Quotes & Jokes by Rodney Dangerfield / page 3
I'm at the age where I want two girls. In case I fall asleep they will have someone to talk to.
I had this joke: "I played hide and seek; they wouldn't even look for me". To make it work better, you look for something to put in front of it: "I was so poor, I was so dumb", so this, so that. I thought, "Now what fits that joke?" Well, "No one liked me" was all right. But then I thought, "A more profound thing would be, 'I get no respect!' ".
A sense of humor is rare. It isn't telling a joke about how there are three ways to get to heaven.

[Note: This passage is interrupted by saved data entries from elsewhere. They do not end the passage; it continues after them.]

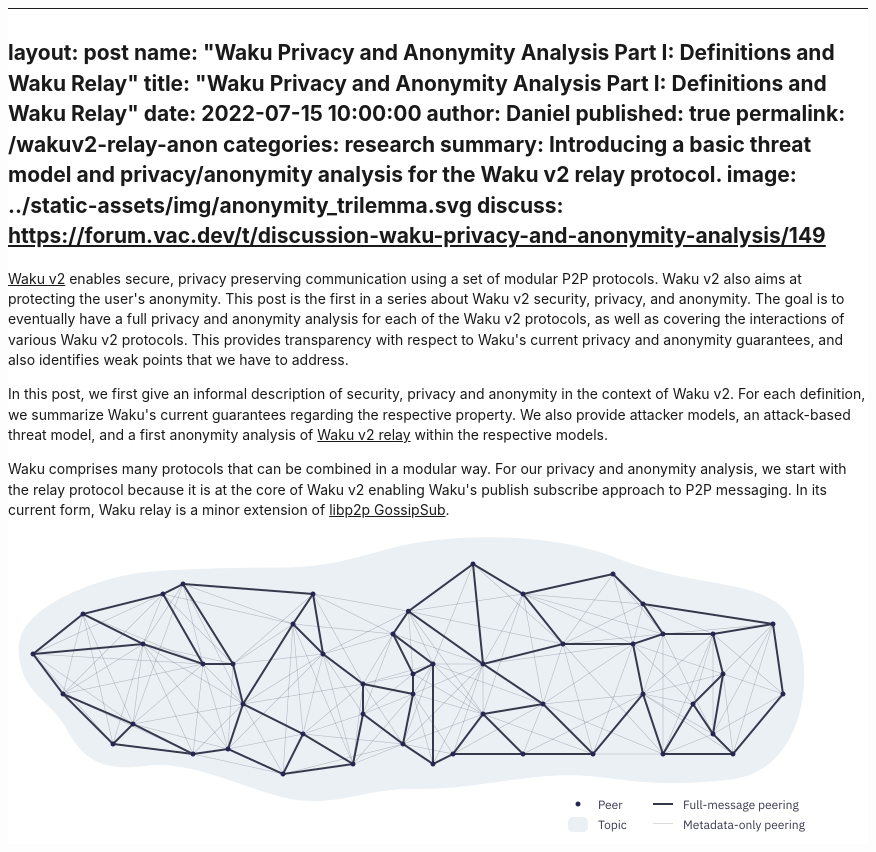 
---
layout: post
name:  "Waku Privacy and Anonymity Analysis Part I: Definitions and Waku Relay"
title: "Waku Privacy and Anonymity Analysis Part I: Definitions and Waku Relay"
date: 2022-07-15 10:00:00
author: Daniel
published: true
permalink: /wakuv2-relay-anon
categories: research
summary: Introducing a basic threat model and privacy/anonymity analysis for the Waku v2 relay protocol.
image: ../static-assets/img/anonymity_trilemma.svg
discuss: https://forum.vac.dev/t/discussion-waku-privacy-and-anonymity-analysis/149
---



[Waku v2](https://rfc.vac.dev/spec/10/) enables secure, privacy preserving communication using a set of modular P2P protocols.
Waku v2 also aims at protecting the user's anonymity.
This post is the first in a series about Waku v2 security, privacy, and anonymity.
The goal is to eventually have a full privacy and anonymity analysis for each of the Waku v2 protocols, as well as covering the interactions of various Waku v2 protocols.
This provides transparency with respect to Waku's current privacy and anonymity guarantees, and also identifies weak points that we have to address.

In this post, we first give an informal description of security, privacy and anonymity in the context of Waku v2.
For each definition, we summarize Waku's current guarantees regarding the respective property.
We also provide attacker models, an attack-based threat model, and a first anonymity analysis of [Waku v2 relay](https://rfc.vac.dev/spec/11/) within the respective models.

Waku comprises many protocols that can be combined in a modular way.
For our privacy and anonymity analysis, we start with the relay protocol because it is at the core of Waku v2 enabling Waku's publish subscribe approach to P2P messaging.
In its current form, Waku relay is a minor extension of [libp2p GossipSub](https://github.com/libp2p/specs/blob/master/pubsub/gossipsub/README.md).

![Figure 1: The Waku v2 relay mesh is based on the [GossipSub mesh](https://docs.libp2p.io/concepts/publish-subscribe#types-of-peering)](../static-assets/img/libp2p_gossipsub_types_of_peering.png)
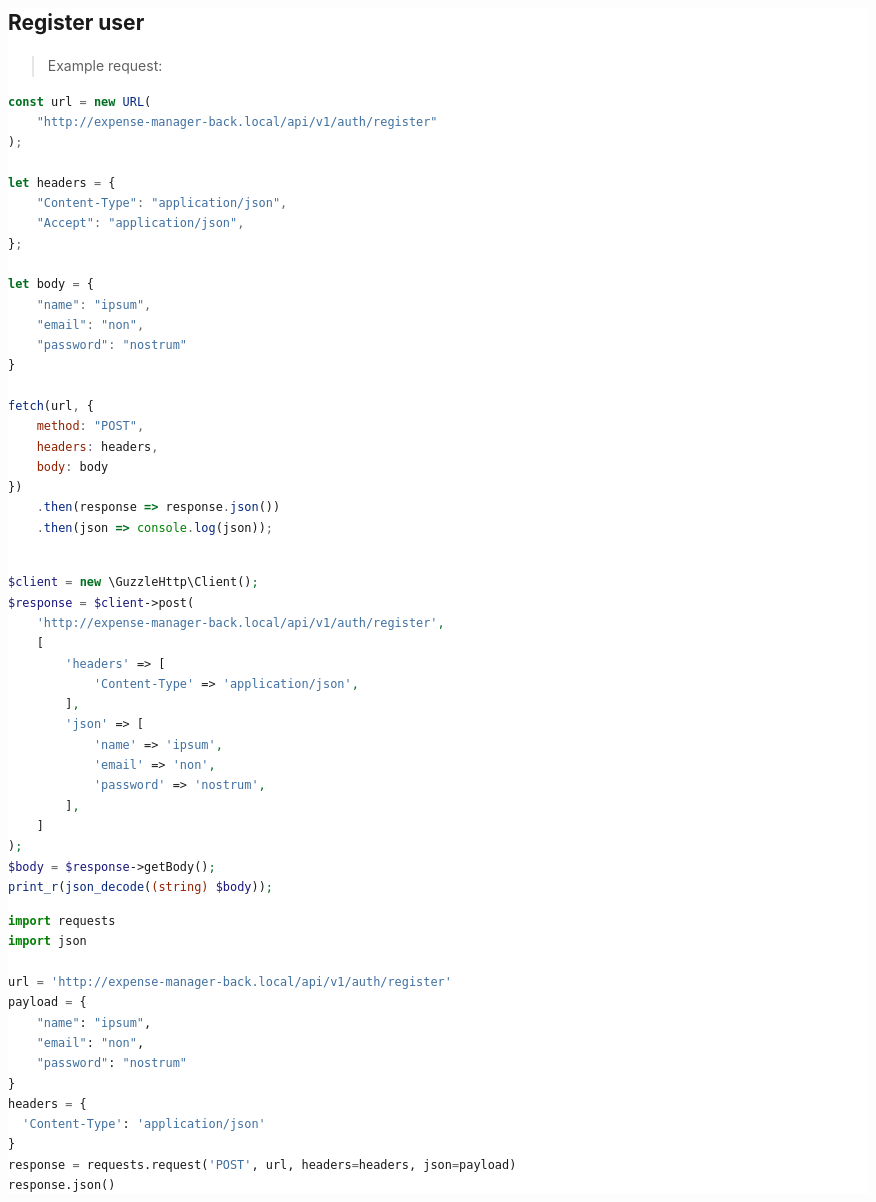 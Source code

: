 

## Register user

> Example request:

```javascript
const url = new URL(
    "http://expense-manager-back.local/api/v1/auth/register"
);

let headers = {
    "Content-Type": "application/json",
    "Accept": "application/json",
};

let body = {
    "name": "ipsum",
    "email": "non",
    "password": "nostrum"
}

fetch(url, {
    method: "POST",
    headers: headers,
    body: body
})
    .then(response => response.json())
    .then(json => console.log(json));
```

```php

$client = new \GuzzleHttp\Client();
$response = $client->post(
    'http://expense-manager-back.local/api/v1/auth/register',
    [
        'headers' => [
            'Content-Type' => 'application/json',
        ],
        'json' => [
            'name' => 'ipsum',
            'email' => 'non',
            'password' => 'nostrum',
        ],
    ]
);
$body = $response->getBody();
print_r(json_decode((string) $body));
```

```python
import requests
import json

url = 'http://expense-manager-back.local/api/v1/auth/register'
payload = {
    "name": "ipsum",
    "email": "non",
    "password": "nostrum"
}
headers = {
  'Content-Type': 'application/json'
}
response = requests.request('POST', url, headers=headers, json=payload)
response.json()
``` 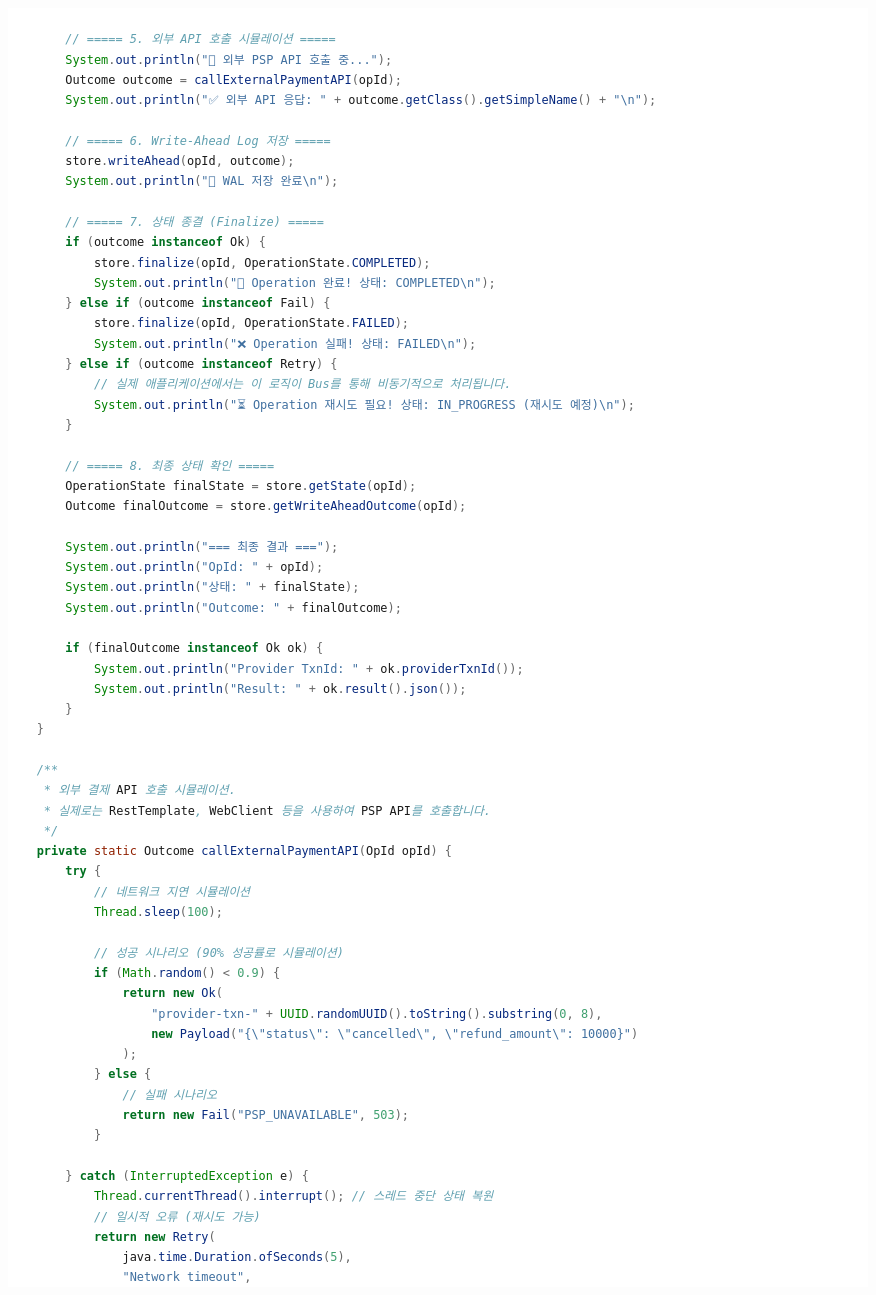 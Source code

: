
 ```java

        // ===== 5. 외부 API 호출 시뮬레이션 =====
        System.out.println("📡 외부 PSP API 호출 중...");
        Outcome outcome = callExternalPaymentAPI(opId);
        System.out.println("✅ 외부 API 응답: " + outcome.getClass().getSimpleName() + "\n");

        // ===== 6. Write-Ahead Log 저장 =====
        store.writeAhead(opId, outcome);
        System.out.println("📝 WAL 저장 완료\n");

        // ===== 7. 상태 종결 (Finalize) =====
        if (outcome instanceof Ok) {
            store.finalize(opId, OperationState.COMPLETED);
            System.out.println("🎉 Operation 완료! 상태: COMPLETED\n");
        } else if (outcome instanceof Fail) {
            store.finalize(opId, OperationState.FAILED);
            System.out.println("❌ Operation 실패! 상태: FAILED\n");
        } else if (outcome instanceof Retry) {
            // 실제 애플리케이션에서는 이 로직이 Bus를 통해 비동기적으로 처리됩니다.
            System.out.println("⏳ Operation 재시도 필요! 상태: IN_PROGRESS (재시도 예정)\n");
        }

        // ===== 8. 최종 상태 확인 =====
        OperationState finalState = store.getState(opId);
        Outcome finalOutcome = store.getWriteAheadOutcome(opId);

        System.out.println("=== 최종 결과 ===");
        System.out.println("OpId: " + opId);
        System.out.println("상태: " + finalState);
        System.out.println("Outcome: " + finalOutcome);

        if (finalOutcome instanceof Ok ok) {
            System.out.println("Provider TxnId: " + ok.providerTxnId());
            System.out.println("Result: " + ok.result().json());
        }
    }

    /**
     * 외부 결제 API 호출 시뮬레이션.
     * 실제로는 RestTemplate, WebClient 등을 사용하여 PSP API를 호출합니다.
     */
    private static Outcome callExternalPaymentAPI(OpId opId) {
        try {
            // 네트워크 지연 시뮬레이션
            Thread.sleep(100);

            // 성공 시나리오 (90% 성공률로 시뮬레이션)
            if (Math.random() < 0.9) {
                return new Ok(
                    "provider-txn-" + UUID.randomUUID().toString().substring(0, 8),
                    new Payload("{\"status\": \"cancelled\", \"refund_amount\": 10000}")
                );
            } else {
                // 실패 시나리오
                return new Fail("PSP_UNAVAILABLE", 503);
            }

        } catch (InterruptedException e) {
            Thread.currentThread().interrupt(); // 스레드 중단 상태 복원
            // 일시적 오류 (재시도 가능)
            return new Retry(
                java.time.Duration.ofSeconds(5),
                "Network timeout",
``` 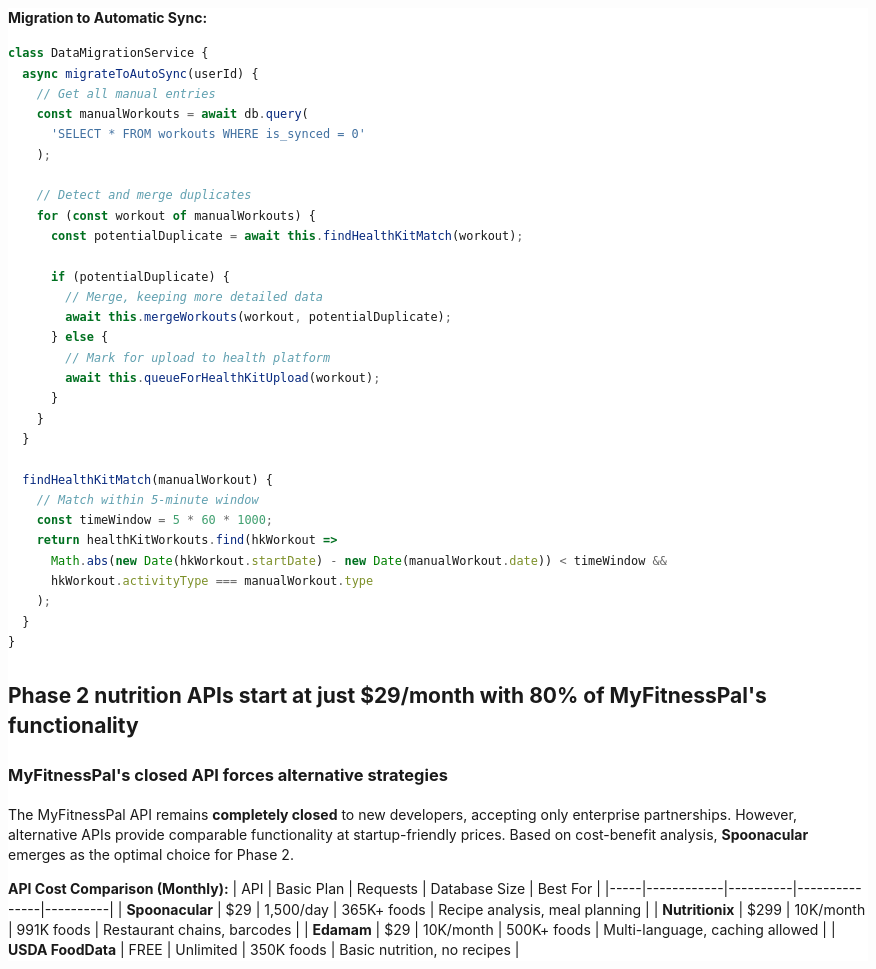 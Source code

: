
 ```javascript
```

**Migration to Automatic Sync:**
```javascript
class DataMigrationService {
  async migrateToAutoSync(userId) {
    // Get all manual entries
    const manualWorkouts = await db.query(
      'SELECT * FROM workouts WHERE is_synced = 0'
    );

    // Detect and merge duplicates
    for (const workout of manualWorkouts) {
      const potentialDuplicate = await this.findHealthKitMatch(workout);
      
      if (potentialDuplicate) {
        // Merge, keeping more detailed data
        await this.mergeWorkouts(workout, potentialDuplicate);
      } else {
        // Mark for upload to health platform
        await this.queueForHealthKitUpload(workout);
      }
    }
  }

  findHealthKitMatch(manualWorkout) {
    // Match within 5-minute window
    const timeWindow = 5 * 60 * 1000;
    return healthKitWorkouts.find(hkWorkout => 
      Math.abs(new Date(hkWorkout.startDate) - new Date(manualWorkout.date)) < timeWindow &&
      hkWorkout.activityType === manualWorkout.type
    );
  }
}
```

## Phase 2 nutrition APIs start at just $29/month with 80% of MyFitnessPal's functionality

### MyFitnessPal's closed API forces alternative strategies

The MyFitnessPal API remains **completely closed** to new developers, accepting only enterprise partnerships. However, alternative APIs provide comparable functionality at startup-friendly prices. Based on cost-benefit analysis, **Spoonacular** emerges as the optimal choice for Phase 2.

**API Cost Comparison (Monthly):**
| API | Basic Plan | Requests | Database Size | Best For |
|-----|------------|----------|---------------|----------|
| **Spoonacular** | $29 | 1,500/day | 365K+ foods | Recipe analysis, meal planning |
| **Nutritionix** | $299 | 10K/month | 991K foods | Restaurant chains, barcodes |
| **Edamam** | $29 | 10K/month | 500K+ foods | Multi-language, caching allowed |
| **USDA FoodData** | FREE | Unlimited | 350K foods | Basic nutrition, no recipes |
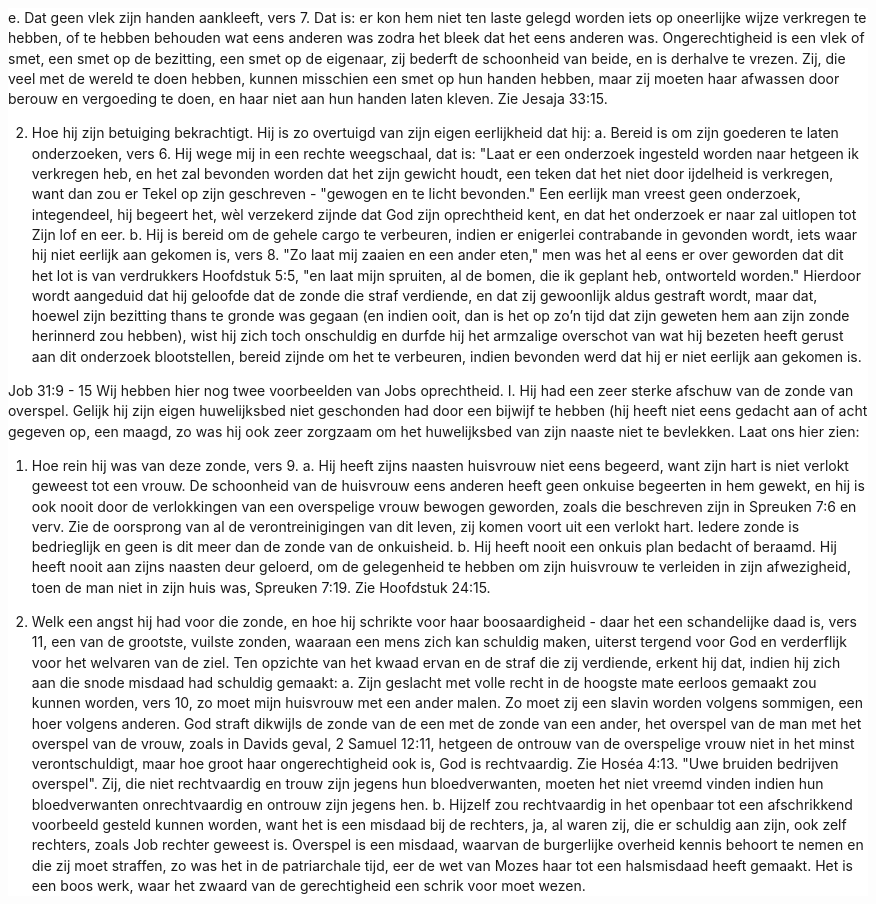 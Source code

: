 e. Dat geen vlek zijn handen aankleeft, vers 7. Dat is: er kon hem niet ten laste gelegd worden iets op oneerlijke wijze verkregen te hebben, of te hebben behouden wat eens anderen was zodra het bleek dat het eens anderen was. Ongerechtigheid is een vlek of smet, een smet op de bezitting, een smet op de eigenaar, zij bederft de schoonheid van beide, en is derhalve te vrezen. Zij, die veel met de wereld te doen hebben, kunnen misschien een smet op hun handen hebben, maar zij moeten haar afwassen door berouw en vergoeding te doen, en haar niet aan hun handen laten kleven. Zie Jesaja 33:15.

2. Hoe hij zijn betuiging bekrachtigt. Hij is zo overtuigd van zijn eigen eerlijkheid dat hij:
a. Bereid is om zijn goederen te laten onderzoeken, vers 6. Hij wege mij in een rechte weegschaal, dat is: "Laat er een onderzoek ingesteld worden naar hetgeen ik verkregen heb, en het zal bevonden worden dat het zijn gewicht houdt, een teken dat het niet door ijdelheid is verkregen, want dan zou er Tekel op zijn geschreven - "gewogen en te licht bevonden." Een eerlijk man vreest geen onderzoek, integendeel, hij begeert het, wèl verzekerd zijnde dat God zijn oprechtheid kent, en dat het onderzoek er naar zal uitlopen tot Zijn lof en eer.
b. Hij is bereid om de gehele cargo te verbeuren, indien er enigerlei contrabande in gevonden wordt, iets waar hij niet eerlijk aan gekomen is, vers 8. "Zo laat mij zaaien en een ander eten," men was het al eens er over geworden dat dit het lot is van verdrukkers Hoofdstuk 5:5, "en laat mijn spruiten, al de bomen, die ik geplant heb, ontworteld worden." Hierdoor wordt aangeduid dat hij geloofde dat de zonde die straf verdiende, en dat zij gewoonlijk aldus gestraft wordt, maar dat, hoewel zijn bezitting thans te gronde was gegaan (en indien ooit, dan is het op zo’n tijd dat zijn geweten hem aan zijn zonde herinnerd zou hebben), wist hij zich toch onschuldig en durfde hij het armzalige overschot van wat hij bezeten heeft gerust aan dit onderzoek blootstellen, bereid zijnde om het te verbeuren, indien bevonden werd dat hij er niet eerlijk aan gekomen is.

Job 31:9 - 15 
Wij hebben hier nog twee voorbeelden van Jobs oprechtheid.
I. Hij had een zeer sterke afschuw van de zonde van overspel. Gelijk hij zijn eigen huwelijksbed niet geschonden had door een bijwijf te hebben (hij heeft niet eens gedacht aan of acht gegeven op, een maagd, zo was hij ook zeer zorgzaam om het huwelijksbed van zijn naaste niet te bevlekken. Laat ons hier zien:

1. Hoe rein hij was van deze zonde, vers 9.
a. Hij heeft zijns naasten huisvrouw niet eens begeerd, want zijn hart is niet verlokt geweest tot een vrouw. De schoonheid van de huisvrouw eens anderen heeft geen onkuise begeerten in hem gewekt, en hij is ook nooit door de verlokkingen van een overspelige vrouw bewogen geworden, zoals die beschreven zijn in Spreuken 7:6 en verv. Zie de oorsprong van al de verontreinigingen van dit leven, zij komen voort uit een verlokt hart. Iedere zonde is bedrieglijk en geen is dit meer dan de zonde van de onkuisheid.
b. Hij heeft nooit een onkuis plan bedacht of beraamd. Hij heeft nooit aan zijns naasten deur geloerd, om de gelegenheid te hebben om zijn huisvrouw te verleiden in zijn afwezigheid, toen de man niet in zijn huis was, Spreuken 7:19. Zie Hoofdstuk 24:15.

2. Welk een angst hij had voor die zonde, en hoe hij schrikte voor haar boosaardigheid - daar het een schandelijke daad is, vers 11, een van de grootste, vuilste zonden, waaraan een mens zich kan schuldig maken, uiterst tergend voor God en verderflijk voor het welvaren van de ziel. Ten opzichte van het kwaad ervan en de straf die zij verdiende, erkent hij dat, indien hij zich aan die snode misdaad had schuldig gemaakt:
a. Zijn geslacht met volle recht in de hoogste mate eerloos gemaakt zou kunnen worden, vers 10, zo moet mijn huisvrouw met een ander malen. Zo moet zij een slavin worden volgens sommigen, een hoer volgens anderen. God straft dikwijls de zonde van de een met de zonde van een ander, het overspel van de man met het overspel van de vrouw, zoals in Davids geval, 2 Samuel 12:11, hetgeen de ontrouw van de overspelige vrouw niet in het minst verontschuldigt, maar hoe groot haar ongerechtigheid ook is, God is rechtvaardig. Zie Hoséa 4:13. "Uwe bruiden bedrijven overspel". Zij, die niet rechtvaardig en trouw zijn jegens hun bloedverwanten, moeten het niet vreemd vinden indien hun bloedverwanten onrechtvaardig en ontrouw zijn jegens hen.
b. Hijzelf zou rechtvaardig in het openbaar tot een afschrikkend voorbeeld gesteld kunnen worden, want het is een misdaad bij de rechters, ja, al waren zij, die er schuldig aan zijn, ook zelf rechters, zoals Job rechter geweest is. Overspel is een misdaad, waarvan de burgerlijke overheid kennis behoort te nemen en die zij moet straffen, zo was het in de patriarchale tijd, eer de wet van Mozes haar tot een halsmisdaad heeft gemaakt. Het is een boos werk, waar het zwaard van de gerechtigheid een schrik voor moet wezen.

It's being in a restaurant and hearing someone say, "Everyone's got their tale of woe," and then turning around and saying, "Unfortunately, in life, there's more woe than tail."
I once went out with this wild girl. She made French toast and got her tongue caught in the toaster.
You know you're ugly when you go to the proctologist and he sticks his finger in your mouth.
With my wife I get no respect. I fell asleep with a cigarette in my hand. She lit it.
I'm at the age where food has taken the place of sex in my life. In fact, I've just had a mirror put over my kitchen table.
A homeless guy came up to me on the street, said he hadn't eaten in four days. I told him, "Man, I wish I had your willpower."
My friends and I play a new version of Russian roulette, we pass around six girls and one of them has V.D.
I get no respect at all. I donated to a sperm bank. Now I'm the father of three puppies.
When I was a kid I got no respect. Every week my old man took me to the zoo. I found out he was trying to make a trade.
With my doctor, I don't get no respect. I told him I want a vasectomy. He said with a face like mine, I don't need one.